Gelişim, düzelme ve tekamül insanın manevi merkezi olan kalpte başlar. Özden başlamayan değişim sözde kalır.
“Eşya zıddıyla bilinir” kaidesince bozulma da kalpte başlar. Bundan dolayı bazıları savunma mekanizmasının bir uzantısı olarak, “Benim kalbim temiz, sen benim kalbime bak(!)” derler. Kalplere nüfuz edip ondan haberdar olan Allah’tır. Biz insanın, hal, tavır ve davranışlarına göre hüküm vermek durumundayız.
“Ayinesi iştir kişinin, lâfa bakılmaz. Görünür kişinin rutbe-i aklı eserinde” Ziya Paşa
Allah katında değer ifade eden eser bırakabilmek, manevî gelişim ile alakalıdır.
Cemiyette düzelmenin olmaması, herkesin kendini değil başkasını düzeltmeye kalkışması sebebiyledir.

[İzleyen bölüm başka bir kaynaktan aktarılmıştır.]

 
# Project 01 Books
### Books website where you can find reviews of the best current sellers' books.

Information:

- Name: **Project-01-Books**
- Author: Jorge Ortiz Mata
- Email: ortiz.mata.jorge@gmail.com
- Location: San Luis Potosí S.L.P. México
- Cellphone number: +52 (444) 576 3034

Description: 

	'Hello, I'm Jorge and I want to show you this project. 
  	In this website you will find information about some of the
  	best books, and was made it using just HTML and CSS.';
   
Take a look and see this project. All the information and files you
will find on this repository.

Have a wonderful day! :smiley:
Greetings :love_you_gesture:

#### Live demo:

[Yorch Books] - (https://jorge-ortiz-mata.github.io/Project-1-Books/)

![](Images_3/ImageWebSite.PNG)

Kendi özü ile hesabını tamamlayamayan kişi sağlıklı açılım ve gelişim de gösteremez.
Kalbi düzgün olanın, işi, sözü ve davranışları da düzgün ve özgün olur.
Kemale ermek, olgunlaşmak, verimli hale gelmek manasına olan tekamül, kalpte başlar. Kalp Allah’ın emir ve hükümleri çerçevesinde nuru ilahî ile parlayınca, insan düzelir.
İnsan düzelince cemiyet düzelir. Cemiyet düzelince dünya hayatı güzelleşir. İnsanlığın aradığı huzur ve mutluluk hayatın bir parçası haline gelir.